Two decades ago, an average Australian or New Zealand business was likely to service a fixed amount of local customers regularly. Dealing in cash and paper transactions, with little volatility in their outgoing expenses, there were few efficiencies to be found.
But the business landscape has transformed over twenty years. As Australia and New Zealand joined the global economy, technological advancements also shifted the baseline for many costs and expenses.
High price volatility has become standard across many types of consumable, and new kinds of business, services and products that couldn’t have existed in the legacy paper world now flourish.
With advances in communications, transport, manufacturing and shipping, even companies that once aimed to be the biggest fish in a small pond found size to be less relevant in an ocean of digital commerce.

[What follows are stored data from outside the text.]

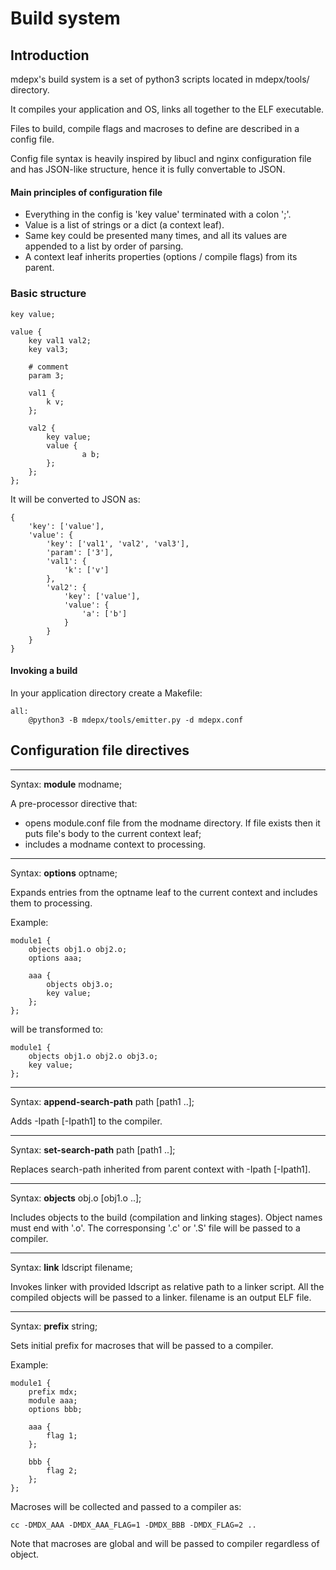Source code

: # Build system

## Introduction 

mdepx's build system is a set of python3 scripts located in mdepx/tools/ directory.

It compiles your application and OS, links all together to the ELF executable.

Files to build, compile flags and macroses to define are described in a config file.

Config file syntax is heavily inspired by libucl and nginx configuration file and has JSON-like structure, hence it is fully convertable to JSON.

#### Main principles of configuration file

* Everything in the config is 'key value' terminated with a colon ';'.
* Value is a list of strings or a dict (a context leaf).
* Same key could be presented many times, and all its values are appended to a list by order of parsing.
* A context leaf inherits properties (options / compile flags) from its parent.

### Basic structure

    key value;

    value {
        key val1 val2;
        key val3;

        # comment
        param 3;

        val1 {
            k v;
        };

        val2 {
            key value;
            value {
                    a b;
            };
        };
    };

It will be converted to JSON as:

    {
        'key': ['value'],
        'value': {
            'key': ['val1', 'val2', 'val3'],
            'param': ['3'],
            'val1': {
                'k': ['v']
            },
            'val2': {
                'key': ['value'],
                'value': {
                    'a': ['b']
                }
            }
        }
    }

#### Invoking a build

In your application directory create a Makefile:

    all:
        @python3 -B mdepx/tools/emitter.py -d mdepx.conf

## Configuration file directives

* * *
Syntax: **module** modname;

A pre-processor directive that:

 * opens module.conf file from the modname directory. If file exists then it puts file's body to the current context leaf;
 * includes a modname context to processing.

* * *
Syntax: **options** optname;

Expands entries from the optname leaf to the current context and includes them to processing.

Example:

    module1 {
        objects obj1.o obj2.o;
        options aaa;

        aaa {
            objects obj3.o;
            key value;
        };
    };

will be transformed to:

    module1 {
        objects obj1.o obj2.o obj3.o;
        key value;
    };

* * *
Syntax: **append-search-path** path [path1 ..];

Adds -Ipath [-Ipath1] to the compiler.

* * *
Syntax: **set-search-path** path [path1 ..];

Replaces search-path inherited from parent context with -Ipath [-Ipath1].

* * *
Syntax: **objects** obj.o [obj1.o ..];

Includes objects to the build (compilation and linking stages). Object names must end with '.o'. The corresponsing '.c' or '.S' file will be passed to a compiler.

* * *
Syntax: **link** ldscript filename;

Invokes linker with provided ldscript as relative path to a linker script. All the compiled objects will be passed to a linker. filename is an output ELF file.

* * *
Syntax: **prefix** string;

Sets initial prefix for macroses that will be passed to a compiler.

Example:

    module1 {
        prefix mdx;
        module aaa;
        options bbb;

        aaa {
            flag 1;
        };

        bbb {
            flag 2;
        };
    };

Macroses will be collected and passed to a compiler as:

    cc -DMDX_AAA -DMDX_AAA_FLAG=1 -DMDX_BBB -DMDX_FLAG=2 ..

Note that macroses are global and will be passed to compiler regardless of object.
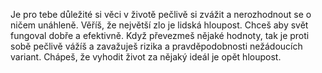 <!-- jmena postav -->

<!-- uvod -->

Je pro tebe důležité si věci v životě pečlivě si zvážit a nerozhodnout se o ničem unáhleně. Věříš, že největší zlo je lidská hloupost. Chceš aby svět fungoval dobře a efektivně. Když převezmeš nějaké hodnoty, tak je proti sobě pečlivě vážíš a zavažuješ rizika a pravděpodobnosti nežádoucích variant. Chápeš, že vyhodit život za nějaký ideál je opět hloupost.
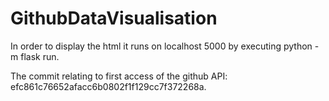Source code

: # GithubDataVisualisation

In order to display the html it runs on localhost 5000 by executing python -m flask run. 

The commit relating to first access of the github API: efc861c76652afacc6b0802f1f129cc7f372268a.
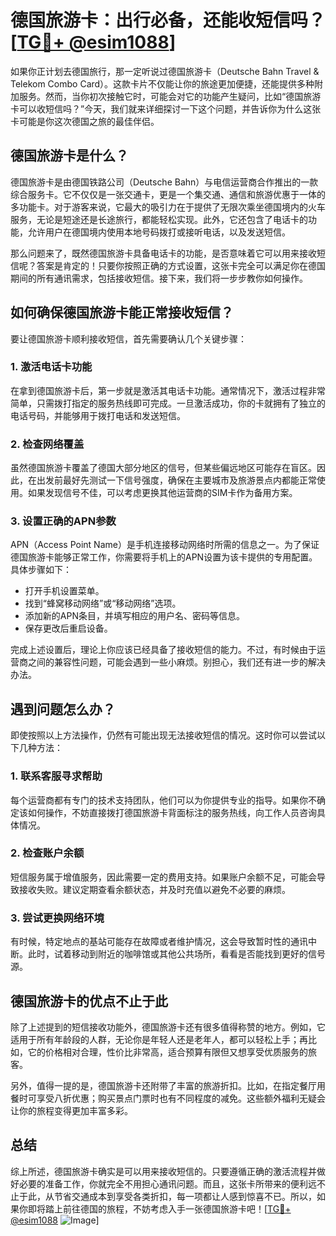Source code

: # 德国旅游卡：出行必备，还能收短信吗？[[TG💪+ @esim1088](https://t.me/s/esim1088)]

如果你正计划去德国旅行，那一定听说过德国旅游卡（Deutsche Bahn Travel & Telekom Combo Card）。这款卡片不仅能让你的旅途更加便捷，还能提供多种附加服务。然而，当你初次接触它时，可能会对它的功能产生疑问，比如“德国旅游卡可以收短信吗？”今天，我们就来详细探讨一下这个问题，并告诉你为什么这张卡可能是你这次德国之旅的最佳伴侣。

## 德国旅游卡是什么？

德国旅游卡是由德国铁路公司（Deutsche Bahn）与电信运营商合作推出的一款综合服务卡。它不仅仅是一张交通卡，更是一个集交通、通信和旅游优惠于一体的多功能卡。对于游客来说，它最大的吸引力在于提供了无限次乘坐德国境内的火车服务，无论是短途还是长途旅行，都能轻松实现。此外，它还包含了电话卡的功能，允许用户在德国境内使用本地号码拨打或接听电话，以及发送短信。

那么问题来了，既然德国旅游卡具备电话卡的功能，是否意味着它可以用来接收短信呢？答案是肯定的！只要你按照正确的方式设置，这张卡完全可以满足你在德国期间的所有通讯需求，包括接收短信。接下来，我们将一步步教你如何操作。

## 如何确保德国旅游卡能正常接收短信？

要让德国旅游卡顺利接收短信，首先需要确认几个关键步骤：

### 1. **激活电话卡功能**
在拿到德国旅游卡后，第一步就是激活其电话卡功能。通常情况下，激活过程非常简单，只需拨打指定的服务热线即可完成。一旦激活成功，你的卡就拥有了独立的电话号码，并能够用于拨打电话和发送短信。

### 2. **检查网络覆盖**
虽然德国旅游卡覆盖了德国大部分地区的信号，但某些偏远地区可能存在盲区。因此，在出发前最好先测试一下信号强度，确保在主要城市及旅游景点内都能正常使用。如果发现信号不佳，可以考虑更换其他运营商的SIM卡作为备用方案。

### 3. **设置正确的APN参数**
APN（Access Point Name）是手机连接移动网络时所需的信息之一。为了保证德国旅游卡能够正常工作，你需要将手机上的APN设置为该卡提供的专用配置。具体步骤如下：
- 打开手机设置菜单。
- 找到“蜂窝移动网络”或“移动网络”选项。
- 添加新的APN条目，并填写相应的用户名、密码等信息。
- 保存更改后重启设备。

完成上述设置后，理论上你应该已经具备了接收短信的能力。不过，有时候由于运营商之间的兼容性问题，可能会遇到一些小麻烦。别担心，我们还有进一步的解决办法。

## 遇到问题怎么办？

即使按照以上方法操作，仍然有可能出现无法接收短信的情况。这时你可以尝试以下几种方法：

### 1. **联系客服寻求帮助**
每个运营商都有专门的技术支持团队，他们可以为你提供专业的指导。如果你不确定该如何操作，不妨直接拨打德国旅游卡背面标注的服务热线，向工作人员咨询具体情况。

### 2. **检查账户余额**
短信服务属于增值服务，因此需要一定的费用支持。如果账户余额不足，可能会导致接收失败。建议定期查看余额状态，并及时充值以避免不必要的麻烦。

### 3. **尝试更换网络环境**
有时候，特定地点的基站可能存在故障或者维护情况，这会导致暂时性的通讯中断。此时，试着移动到附近的咖啡馆或其他公共场所，看看是否能找到更好的信号源。

## 德国旅游卡的优点不止于此

除了上述提到的短信接收功能外，德国旅游卡还有很多值得称赞的地方。例如，它适用于所有年龄段的人群，无论你是年轻人还是老年人，都可以轻松上手；再比如，它的价格相对合理，性价比非常高，适合预算有限但又想享受优质服务的旅客。

另外，值得一提的是，德国旅游卡还附带了丰富的旅游折扣。比如，在指定餐厅用餐时可享受八折优惠；购买景点门票时也有不同程度的减免。这些额外福利无疑会让你的旅程变得更加丰富多彩。

## 总结

综上所述，德国旅游卡确实是可以用来接收短信的。只要遵循正确的激活流程并做好必要的准备工作，你就完全不用担心通讯问题。而且，这张卡所带来的便利远不止于此，从节省交通成本到享受各类折扣，每一项都让人感到惊喜不已。所以，如果你即将踏上前往德国的旅程，不妨考虑入手一张德国旅游卡吧！[[TG💪+ @esim1088](https://t.me/s/esim1088) ![Image](https://i.postimg.cc/4NQfJmqS/Snipaste-2025-05-13-00-14-12.png)]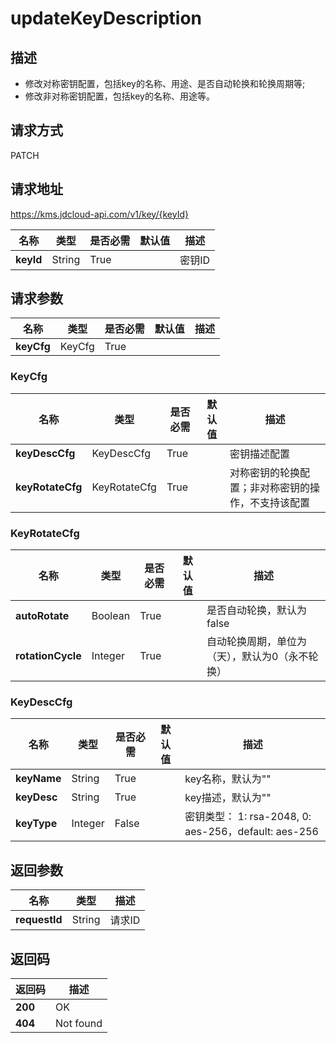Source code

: # updateKeyDescription


## 描述
-   修改对称密钥配置，包括key的名称、用途、是否自动轮换和轮换周期等;
-   修改非对称密钥配置，包括key的名称、用途等。


## 请求方式
PATCH

## 请求地址
https://kms.jdcloud-api.com/v1/key/{keyId}

|名称|类型|是否必需|默认值|描述|
|---|---|---|---|---|
|**keyId**|String|True| |密钥ID|

## 请求参数
|名称|类型|是否必需|默认值|描述|
|---|---|---|---|---|
|**keyCfg**|KeyCfg|True| | |

### <div id="KeyCfg">KeyCfg</div>
|名称|类型|是否必需|默认值|描述|
|---|---|---|---|---|
|**keyDescCfg**|KeyDescCfg|True| |密钥描述配置|
|**keyRotateCfg**|KeyRotateCfg|True| |对称密钥的轮换配置；非对称密钥的操作，不支持该配置|
### <div id="KeyRotateCfg">KeyRotateCfg</div>
|名称|类型|是否必需|默认值|描述|
|---|---|---|---|---|
|**autoRotate**|Boolean|True| |是否自动轮换，默认为false|
|**rotationCycle**|Integer|True| |自动轮换周期，单位为（天），默认为0（永不轮换）|
### <div id="KeyDescCfg">KeyDescCfg</div>
|名称|类型|是否必需|默认值|描述|
|---|---|---|---|---|
|**keyName**|String|True| |key名称，默认为""|
|**keyDesc**|String|True| |key描述，默认为""|
|**keyType**|Integer|False| |密钥类型： 1: rsa-2048, 0: aes-256，default: aes-256|

## 返回参数
|名称|类型|描述|
|---|---|---|
|**requestId**|String|请求ID|


## 返回码
|返回码|描述|
|---|---|
|**200**|OK|
|**404**|Not found|
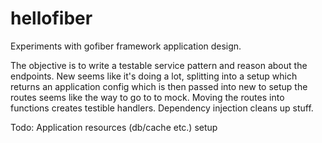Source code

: # hellofiber
Experiments with gofiber framework application design.

The objective is to write a testable service pattern and reason about the endpoints.
New seems like it's doing a lot, splitting into a setup which returns an application config
which is then passed into new to setup the routes seems like the way to go to to mock. Moving
the routes into functions creates testible handlers. Dependency injection cleans up stuff.

Todo:
Application resources (db/cache etc.) setup
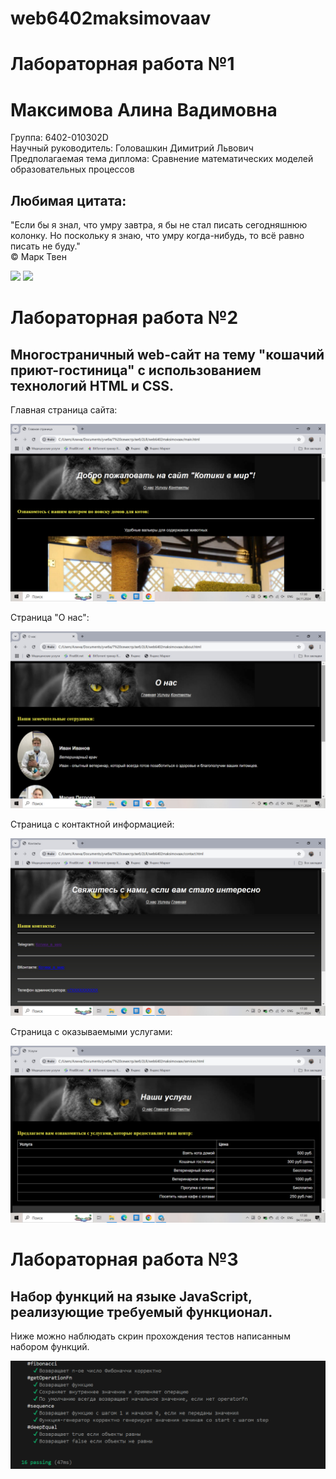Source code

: <!DOCTYPE html>
<h1>web6402maksimovaav</h1>
<h1>Лабораторная работа №1</h1>
<h1>Максимова Алина Вадимовна</h1>

<p>Группа: 6402-010302D
  <br>
Научный руководитель: Головашкин Димитрий Львович
  <br>
Предполагаемая тема диплома: Сравнение математических моделей образовательных процессов</p>

<h2>Любимая цитата:</h2>
<p>"Если бы я знал, что умру завтра, я бы не стал писать сегодняшнюю колонку. Но поскольку я знаю, что умру когда-нибудь, то всё равно писать не буду." 
<br>
© Марк Твен</p>

<img src = "https://masterpiecer-images.s3.yandex.net/593a772a913111eeac812ab2a9c6ab46:upscaled">


<img src = "https://masterpiecer-images.s3.yandex.net/593a772a913111eeac812ab2a9c6ab46:upscaled">

<h1>Лабораторная работа №2</h1>
<h2>Многостраничный web-сайт на тему "кошачий приют-гостиница" с использованием технологий HTML и CSS.</h2>
<p>Главная страница сайта: </p>
<img src = "lab2/images/main.jpg">

<p>Cтраница "О нас": </p>
<img src = "lab2/images/about.jpg">

<p>Страница с контактной информацией: </p>
<img src = "lab2/images/contact.jpg">

<p>Страница с оказываемыми услугами: </p>
<img src = "lab2/images/service.jpg">

<h1>Лабораторная работа №3</h1>
<h2>Hабор функций на языке JavaScript, реализующиe требуемый функционал.</h2>
<p>Ниже можно наблюдать скрин прохождения тестов написанным набором функций.</p>
<img src = "lab3/tests.PNG">


</body>
</html>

Globalisation brought new opportunities to businesses who would have traditionally only had access to smaller markets. But opportunity was a double-edged sword for any who weren’t agile enough to uplift service offerings and processes to be competitive in the global markets.
Business is now online 24/7, and the systems which support it have had to bootstrap their availability and usefulness to service a modern set of needs.
The end user experience when making any kind of payment has also changed significantly over that
twenty-year period. Technology verticals coming online, an ever-increasing customer need for speed, convenience, and security, and of course overall cost, have all played a part in advancing the ways individuals and business could pay for goods and services.
Two decades ago EFT debit card systems were ubiquitous, but credit cards were beginning to eat up market share with loyalty schemes and discounts incentivising their use as a daily driver, rather than the more modest role they once played in households—being kept in reserve mainly for larger expenses.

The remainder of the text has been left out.